Exercise
Could you print the lines below exactly, from the one holding "- Organization creation" through the last line, with no other output?

(Source information)

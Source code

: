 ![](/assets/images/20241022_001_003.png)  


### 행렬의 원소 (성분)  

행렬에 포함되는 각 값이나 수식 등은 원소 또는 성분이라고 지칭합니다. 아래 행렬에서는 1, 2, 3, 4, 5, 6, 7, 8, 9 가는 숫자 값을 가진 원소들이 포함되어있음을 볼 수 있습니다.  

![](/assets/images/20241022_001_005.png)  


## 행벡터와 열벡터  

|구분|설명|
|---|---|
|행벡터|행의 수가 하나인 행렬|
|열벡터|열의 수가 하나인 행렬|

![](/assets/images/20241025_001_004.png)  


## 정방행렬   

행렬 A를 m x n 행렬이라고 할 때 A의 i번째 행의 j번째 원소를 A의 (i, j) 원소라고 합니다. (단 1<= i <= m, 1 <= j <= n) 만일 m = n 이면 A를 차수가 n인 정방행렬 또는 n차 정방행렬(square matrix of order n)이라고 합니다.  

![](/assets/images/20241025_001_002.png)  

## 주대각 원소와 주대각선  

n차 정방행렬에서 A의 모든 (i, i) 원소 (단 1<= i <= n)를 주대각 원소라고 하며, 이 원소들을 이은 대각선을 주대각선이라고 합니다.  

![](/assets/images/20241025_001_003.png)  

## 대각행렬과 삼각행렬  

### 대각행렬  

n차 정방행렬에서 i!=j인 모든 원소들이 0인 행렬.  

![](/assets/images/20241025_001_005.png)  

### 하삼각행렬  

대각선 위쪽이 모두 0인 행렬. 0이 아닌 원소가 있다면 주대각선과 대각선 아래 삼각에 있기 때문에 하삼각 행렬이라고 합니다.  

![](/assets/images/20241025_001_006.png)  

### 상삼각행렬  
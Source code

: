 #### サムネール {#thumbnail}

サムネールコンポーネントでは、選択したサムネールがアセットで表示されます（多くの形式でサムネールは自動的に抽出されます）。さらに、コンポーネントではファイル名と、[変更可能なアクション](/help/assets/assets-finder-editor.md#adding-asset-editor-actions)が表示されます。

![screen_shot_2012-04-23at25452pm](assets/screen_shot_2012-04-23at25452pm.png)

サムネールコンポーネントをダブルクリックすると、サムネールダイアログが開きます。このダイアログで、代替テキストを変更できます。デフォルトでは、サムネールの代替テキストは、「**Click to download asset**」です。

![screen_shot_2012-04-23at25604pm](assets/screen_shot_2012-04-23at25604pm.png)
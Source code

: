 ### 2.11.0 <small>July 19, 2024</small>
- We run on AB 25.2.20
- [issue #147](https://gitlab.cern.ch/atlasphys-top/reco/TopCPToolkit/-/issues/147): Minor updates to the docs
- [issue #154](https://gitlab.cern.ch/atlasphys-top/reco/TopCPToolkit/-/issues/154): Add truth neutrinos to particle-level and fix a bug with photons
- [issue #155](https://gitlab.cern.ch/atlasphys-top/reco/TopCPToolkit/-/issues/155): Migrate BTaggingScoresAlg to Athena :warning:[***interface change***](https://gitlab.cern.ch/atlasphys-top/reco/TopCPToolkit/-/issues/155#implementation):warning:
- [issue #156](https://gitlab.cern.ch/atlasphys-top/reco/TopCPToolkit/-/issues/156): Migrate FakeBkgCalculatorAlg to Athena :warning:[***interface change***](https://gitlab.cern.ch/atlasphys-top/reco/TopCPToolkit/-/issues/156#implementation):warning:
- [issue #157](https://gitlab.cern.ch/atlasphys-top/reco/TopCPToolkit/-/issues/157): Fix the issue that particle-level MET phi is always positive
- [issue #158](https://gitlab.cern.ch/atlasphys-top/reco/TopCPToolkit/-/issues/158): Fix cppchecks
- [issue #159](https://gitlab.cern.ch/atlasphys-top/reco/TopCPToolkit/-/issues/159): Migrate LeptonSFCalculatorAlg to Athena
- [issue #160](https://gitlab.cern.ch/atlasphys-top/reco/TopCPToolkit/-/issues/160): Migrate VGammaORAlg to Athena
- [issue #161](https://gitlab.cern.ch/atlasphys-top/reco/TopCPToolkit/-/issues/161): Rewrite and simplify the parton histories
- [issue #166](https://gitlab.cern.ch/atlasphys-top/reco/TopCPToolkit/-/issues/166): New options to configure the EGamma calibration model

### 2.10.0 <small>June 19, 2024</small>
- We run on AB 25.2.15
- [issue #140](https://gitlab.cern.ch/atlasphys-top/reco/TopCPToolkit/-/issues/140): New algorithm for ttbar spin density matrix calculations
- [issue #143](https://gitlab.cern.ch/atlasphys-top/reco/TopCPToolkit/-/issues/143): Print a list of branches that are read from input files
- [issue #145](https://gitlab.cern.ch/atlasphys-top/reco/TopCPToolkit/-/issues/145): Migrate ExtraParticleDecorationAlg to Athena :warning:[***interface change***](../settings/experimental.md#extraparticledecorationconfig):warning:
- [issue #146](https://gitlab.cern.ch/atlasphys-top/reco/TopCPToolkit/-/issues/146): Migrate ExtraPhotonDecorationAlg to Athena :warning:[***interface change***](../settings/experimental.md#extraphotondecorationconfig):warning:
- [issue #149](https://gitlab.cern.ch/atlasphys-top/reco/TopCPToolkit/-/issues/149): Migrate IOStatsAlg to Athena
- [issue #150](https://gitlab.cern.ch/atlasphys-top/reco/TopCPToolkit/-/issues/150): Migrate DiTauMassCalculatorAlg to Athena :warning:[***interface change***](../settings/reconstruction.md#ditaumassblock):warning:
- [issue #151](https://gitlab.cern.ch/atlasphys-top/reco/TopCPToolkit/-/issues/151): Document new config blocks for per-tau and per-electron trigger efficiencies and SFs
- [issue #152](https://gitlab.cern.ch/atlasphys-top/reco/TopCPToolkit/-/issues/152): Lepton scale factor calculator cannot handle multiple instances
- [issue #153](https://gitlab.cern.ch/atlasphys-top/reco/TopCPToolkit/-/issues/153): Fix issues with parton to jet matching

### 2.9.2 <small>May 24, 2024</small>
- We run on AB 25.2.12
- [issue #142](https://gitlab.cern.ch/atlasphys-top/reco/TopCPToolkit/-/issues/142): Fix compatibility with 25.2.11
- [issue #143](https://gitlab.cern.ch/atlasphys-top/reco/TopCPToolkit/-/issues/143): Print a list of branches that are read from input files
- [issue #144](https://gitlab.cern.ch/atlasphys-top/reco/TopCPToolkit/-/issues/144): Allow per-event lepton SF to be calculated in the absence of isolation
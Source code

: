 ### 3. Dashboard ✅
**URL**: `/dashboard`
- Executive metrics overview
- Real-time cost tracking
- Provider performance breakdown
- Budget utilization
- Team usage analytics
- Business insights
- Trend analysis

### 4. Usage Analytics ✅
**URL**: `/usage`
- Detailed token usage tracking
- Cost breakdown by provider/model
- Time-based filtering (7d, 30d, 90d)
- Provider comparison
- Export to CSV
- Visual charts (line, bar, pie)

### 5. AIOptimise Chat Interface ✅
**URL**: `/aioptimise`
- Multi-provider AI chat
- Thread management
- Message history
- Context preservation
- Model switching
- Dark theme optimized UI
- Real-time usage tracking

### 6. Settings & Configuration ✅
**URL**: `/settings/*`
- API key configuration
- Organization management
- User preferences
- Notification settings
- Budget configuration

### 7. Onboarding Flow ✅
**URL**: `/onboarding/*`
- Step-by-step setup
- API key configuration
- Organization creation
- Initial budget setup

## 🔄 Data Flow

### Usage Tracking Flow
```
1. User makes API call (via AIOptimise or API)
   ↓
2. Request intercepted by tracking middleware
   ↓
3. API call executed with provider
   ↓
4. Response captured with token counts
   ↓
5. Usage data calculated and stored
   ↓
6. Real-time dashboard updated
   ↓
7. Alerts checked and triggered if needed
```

(End Source information)

Response to this task
- Organization creation
- Initial budget setup

## 🔄 Data Flow

### Usage Tracking Flow
```
1. User makes API call (via AIOptimise or API)
   ↓
2. Request intercepted by tracking middleware
   ↓
3. API call executed with provider
   ↓
4. Response captured with token counts
   ↓
5. Usage data calculated and stored
   ↓
6. Real-time dashboard updated
   ↓
7. Alerts checked and triggered if needed
```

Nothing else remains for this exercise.